Der Ich-Erzähler des Romans hat das „Allround-Genie“ Sorbas angestellt, um auf Kreta gemeinsam mit ihm eine alte, aufgegebene Kohlenmine wieder in Betrieb zu nehmen. Sorbas, ein alter, viel-erfahrener Abenteurer und Casanova, hat sofort eine Liebesbeziehung zu der auch nicht mehr jungen Französin „Bubulina“ begonnen, die in dem kleinen Dorf ein kleines Hotel unterhält.
„Bubulina“ ist vor vielen Jahren, in der Blüte ihrer Jugend, während des griechischen Unabhängigkeitskriegs gleichzeitig die Geliebte der englischen, russischen, französische und italienischen Admiräle gewesen, die damals mit ihren Flotten gemeinsam vor Kreta lagen.
Der italienische Admiral, dessen Parfüm besonders gut roch, hatte Canavaro geheißen.
Vor einigen Tagen ist „Bubulina“ plötzlich und unerwartet an einer Lungenentzündung gestorben. Der Ich-Erzähler kommt gerade von einem Besuch in dem leeren, verwaisten Hotel zurück, das sofort nach dem Tod seiner Besitzerin von den Dorfbewohnern geplündert worden ist.)

Als er mich sah, begriff er, woher ich kam....
„Jeder Kummer, Chef“, sagte er, und es klang, als ob er sich rechtfertigen wollte, „bricht mir das Herz entzwei. Aber dieses zerfetzte, von Wunden durchsiebte Ding leimt sich sofort wieder von selbst, und die Narben sind nicht zu sehen. Ich bin von solchen zu geleimten Wunden übersät, deshalb halte ich so viel aus.“
„Du hast die unglückliche Bubulina sehr schnell vergessen“, sagte ich wider Willen mit barscher Stimme.

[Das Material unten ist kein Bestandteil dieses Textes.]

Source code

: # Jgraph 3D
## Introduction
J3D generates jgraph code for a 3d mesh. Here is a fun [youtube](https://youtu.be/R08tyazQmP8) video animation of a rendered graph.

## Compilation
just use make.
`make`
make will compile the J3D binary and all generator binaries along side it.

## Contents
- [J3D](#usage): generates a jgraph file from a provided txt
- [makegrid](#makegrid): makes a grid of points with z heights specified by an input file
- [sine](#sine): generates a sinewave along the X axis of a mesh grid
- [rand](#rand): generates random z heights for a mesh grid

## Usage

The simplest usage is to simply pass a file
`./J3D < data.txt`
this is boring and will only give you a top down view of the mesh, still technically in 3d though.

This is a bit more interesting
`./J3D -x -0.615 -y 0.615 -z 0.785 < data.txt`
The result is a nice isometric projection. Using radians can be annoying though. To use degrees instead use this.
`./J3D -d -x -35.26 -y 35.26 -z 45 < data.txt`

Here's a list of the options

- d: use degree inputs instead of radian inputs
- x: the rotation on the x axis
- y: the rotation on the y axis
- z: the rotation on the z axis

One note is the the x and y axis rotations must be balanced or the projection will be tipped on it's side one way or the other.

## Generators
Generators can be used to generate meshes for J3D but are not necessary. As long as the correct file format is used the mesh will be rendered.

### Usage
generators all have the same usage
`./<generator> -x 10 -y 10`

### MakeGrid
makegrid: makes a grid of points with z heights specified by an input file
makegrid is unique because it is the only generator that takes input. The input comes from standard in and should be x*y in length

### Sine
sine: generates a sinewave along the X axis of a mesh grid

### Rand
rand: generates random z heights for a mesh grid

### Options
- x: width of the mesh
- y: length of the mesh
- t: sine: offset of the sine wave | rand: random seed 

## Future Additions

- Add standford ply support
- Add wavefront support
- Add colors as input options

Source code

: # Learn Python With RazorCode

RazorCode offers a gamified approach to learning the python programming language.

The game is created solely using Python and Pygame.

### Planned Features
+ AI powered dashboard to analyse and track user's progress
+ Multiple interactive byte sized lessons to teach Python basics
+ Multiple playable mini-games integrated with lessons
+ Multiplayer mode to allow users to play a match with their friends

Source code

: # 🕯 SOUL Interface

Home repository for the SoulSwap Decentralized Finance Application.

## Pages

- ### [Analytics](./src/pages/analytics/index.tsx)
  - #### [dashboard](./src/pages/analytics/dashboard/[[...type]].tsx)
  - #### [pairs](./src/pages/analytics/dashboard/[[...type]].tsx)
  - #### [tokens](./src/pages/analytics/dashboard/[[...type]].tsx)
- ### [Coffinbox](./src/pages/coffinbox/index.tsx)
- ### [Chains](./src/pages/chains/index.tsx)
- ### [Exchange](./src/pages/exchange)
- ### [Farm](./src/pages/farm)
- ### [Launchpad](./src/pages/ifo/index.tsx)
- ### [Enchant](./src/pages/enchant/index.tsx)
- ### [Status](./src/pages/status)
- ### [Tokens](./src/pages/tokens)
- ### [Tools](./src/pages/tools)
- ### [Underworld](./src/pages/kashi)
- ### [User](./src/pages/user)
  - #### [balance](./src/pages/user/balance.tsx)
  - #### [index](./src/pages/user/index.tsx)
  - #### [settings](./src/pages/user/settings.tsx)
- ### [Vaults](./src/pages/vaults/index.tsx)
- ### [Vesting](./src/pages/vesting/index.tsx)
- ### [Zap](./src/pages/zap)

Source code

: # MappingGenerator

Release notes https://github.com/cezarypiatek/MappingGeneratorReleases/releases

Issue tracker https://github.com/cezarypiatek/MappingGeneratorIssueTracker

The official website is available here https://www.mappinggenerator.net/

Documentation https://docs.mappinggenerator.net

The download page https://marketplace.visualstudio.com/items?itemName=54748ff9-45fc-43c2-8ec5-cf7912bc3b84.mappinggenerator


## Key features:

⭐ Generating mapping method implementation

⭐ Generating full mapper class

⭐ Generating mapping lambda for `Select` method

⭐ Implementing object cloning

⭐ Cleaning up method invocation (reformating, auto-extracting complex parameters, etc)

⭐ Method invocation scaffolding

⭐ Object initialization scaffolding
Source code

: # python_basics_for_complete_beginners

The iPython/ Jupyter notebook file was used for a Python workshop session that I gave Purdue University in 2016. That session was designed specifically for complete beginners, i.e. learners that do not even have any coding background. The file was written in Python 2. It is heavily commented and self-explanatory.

Sorbas fühlte sich grundlos gekränkt, er verschärfte den Ton.
„Neue Wege, neue Pläne“, rief er aus. „Bei mir ist Schluss. Ich denke nicht mehr daran, was hier gestern geschah. Ich frage nicht mehr danach, was morgen geschieht. Mich kümmert nur noch, was heute, in dieser Minute, passiert.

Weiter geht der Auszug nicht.